_ABOUT THIS TASK_. Below are some entries; set them all down exactly.

Stored items from a collection
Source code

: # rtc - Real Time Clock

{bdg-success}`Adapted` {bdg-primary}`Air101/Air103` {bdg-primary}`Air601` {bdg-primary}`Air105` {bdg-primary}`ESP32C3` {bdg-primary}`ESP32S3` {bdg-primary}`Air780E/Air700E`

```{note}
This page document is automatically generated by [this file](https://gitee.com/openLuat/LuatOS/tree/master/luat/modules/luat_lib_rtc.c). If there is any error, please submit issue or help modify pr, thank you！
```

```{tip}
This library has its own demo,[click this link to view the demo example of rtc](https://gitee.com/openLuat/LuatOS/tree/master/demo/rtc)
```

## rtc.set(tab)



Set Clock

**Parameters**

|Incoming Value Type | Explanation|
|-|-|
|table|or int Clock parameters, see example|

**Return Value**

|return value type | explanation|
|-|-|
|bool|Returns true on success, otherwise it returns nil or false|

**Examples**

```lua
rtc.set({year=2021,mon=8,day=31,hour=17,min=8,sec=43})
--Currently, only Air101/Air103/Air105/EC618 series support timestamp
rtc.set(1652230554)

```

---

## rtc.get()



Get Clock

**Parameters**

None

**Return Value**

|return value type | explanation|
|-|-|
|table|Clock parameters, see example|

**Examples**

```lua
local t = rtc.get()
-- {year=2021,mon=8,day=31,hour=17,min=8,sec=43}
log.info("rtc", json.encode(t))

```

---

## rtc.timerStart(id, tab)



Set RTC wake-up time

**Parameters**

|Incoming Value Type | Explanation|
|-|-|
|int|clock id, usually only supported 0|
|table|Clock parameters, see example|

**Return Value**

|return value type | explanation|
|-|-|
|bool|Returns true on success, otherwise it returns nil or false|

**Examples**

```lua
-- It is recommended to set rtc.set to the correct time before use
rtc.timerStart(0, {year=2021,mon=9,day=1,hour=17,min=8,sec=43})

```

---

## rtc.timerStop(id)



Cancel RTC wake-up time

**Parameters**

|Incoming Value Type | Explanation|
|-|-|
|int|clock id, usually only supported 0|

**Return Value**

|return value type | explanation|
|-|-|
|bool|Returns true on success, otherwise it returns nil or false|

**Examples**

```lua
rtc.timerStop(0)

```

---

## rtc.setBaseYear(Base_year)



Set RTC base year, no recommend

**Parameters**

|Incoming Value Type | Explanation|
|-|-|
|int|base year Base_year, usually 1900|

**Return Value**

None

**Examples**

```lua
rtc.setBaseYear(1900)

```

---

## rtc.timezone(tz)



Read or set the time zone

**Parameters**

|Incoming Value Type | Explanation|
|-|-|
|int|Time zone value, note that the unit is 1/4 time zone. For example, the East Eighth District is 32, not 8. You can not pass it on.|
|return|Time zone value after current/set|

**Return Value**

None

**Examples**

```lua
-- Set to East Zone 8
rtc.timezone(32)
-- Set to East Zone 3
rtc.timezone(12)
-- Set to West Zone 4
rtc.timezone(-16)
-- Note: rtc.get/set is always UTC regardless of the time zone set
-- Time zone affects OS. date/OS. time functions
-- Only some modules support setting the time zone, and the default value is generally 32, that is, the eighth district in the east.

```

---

_ANSWER FOR THE TASK_.
Source code

: # rtc - Real Time Clock

{bdg-success}`Adapted` {bdg-primary}`Air101/Air103` {bdg-primary}`Air601` {bdg-primary}`Air105` {bdg-primary}`ESP32C3` {bdg-primary}`ESP32S3` {bdg-primary}`Air780E/Air700E`

```{note}
This page document is automatically generated by [this file](https://gitee.com/openLuat/LuatOS/tree/master/luat/modules/luat_lib_rtc.c). If there is any error, please submit issue or help modify pr, thank you！
```

```{tip}
This library has its own demo,[click this link to view the demo example of rtc](https://gitee.com/openLuat/LuatOS/tree/master/demo/rtc)
```

## rtc.set(tab)



Set Clock

**Parameters**

|Incoming Value Type | Explanation|
|-|-|
|table|or int Clock parameters, see example|

**Return Value**

|return value type | explanation|
|-|-|
|bool|Returns true on success, otherwise it returns nil or false|

**Examples**

```lua
rtc.set({year=2021,mon=8,day=31,hour=17,min=8,sec=43})
--Currently, only Air101/Air103/Air105/EC618 series support timestamp
rtc.set(1652230554)

```

---

## rtc.get()



Get Clock

**Parameters**

None

**Return Value**

|return value type | explanation|
|-|-|
|table|Clock parameters, see example|

**Examples**

```lua
local t = rtc.get()
-- {year=2021,mon=8,day=31,hour=17,min=8,sec=43}
log.info("rtc", json.encode(t))

```

---

## rtc.timerStart(id, tab)



Set RTC wake-up time

**Parameters**

|Incoming Value Type | Explanation|
|-|-|
|int|clock id, usually only supported 0|
|table|Clock parameters, see example|

**Return Value**

|return value type | explanation|
|-|-|
|bool|Returns true on success, otherwise it returns nil or false|

**Examples**

```lua
-- It is recommended to set rtc.set to the correct time before use
rtc.timerStart(0, {year=2021,mon=9,day=1,hour=17,min=8,sec=43})

```

---

## rtc.timerStop(id)



Cancel RTC wake-up time

**Parameters**

|Incoming Value Type | Explanation|
|-|-|
|int|clock id, usually only supported 0|

**Return Value**

|return value type | explanation|
|-|-|
|bool|Returns true on success, otherwise it returns nil or false|

**Examples**

```lua
rtc.timerStop(0)

```

---

## rtc.setBaseYear(Base_year)



Set RTC base year, no recommend

**Parameters**

|Incoming Value Type | Explanation|
|-|-|
|int|base year Base_year, usually 1900|

**Return Value**

None

**Examples**

```lua
rtc.setBaseYear(1900)

```

---

## rtc.timezone(tz)



Read or set the time zone

**Parameters**

|Incoming Value Type | Explanation|
|-|-|
|int|Time zone value, note that the unit is 1/4 time zone. For example, the East Eighth District is 32, not 8. You can not pass it on.|
|return|Time zone value after current/set|

**Return Value**

None

**Examples**

```lua
-- Set to East Zone 8
rtc.timezone(32)
-- Set to East Zone 3
rtc.timezone(12)
-- Set to West Zone 4
rtc.timezone(-16)
-- Note: rtc.get/set is always UTC regardless of the time zone set
-- Time zone affects OS. date/OS. time functions
-- Only some modules support setting the time zone, and the default value is generally 32, that is, the eighth district in the east.

```

---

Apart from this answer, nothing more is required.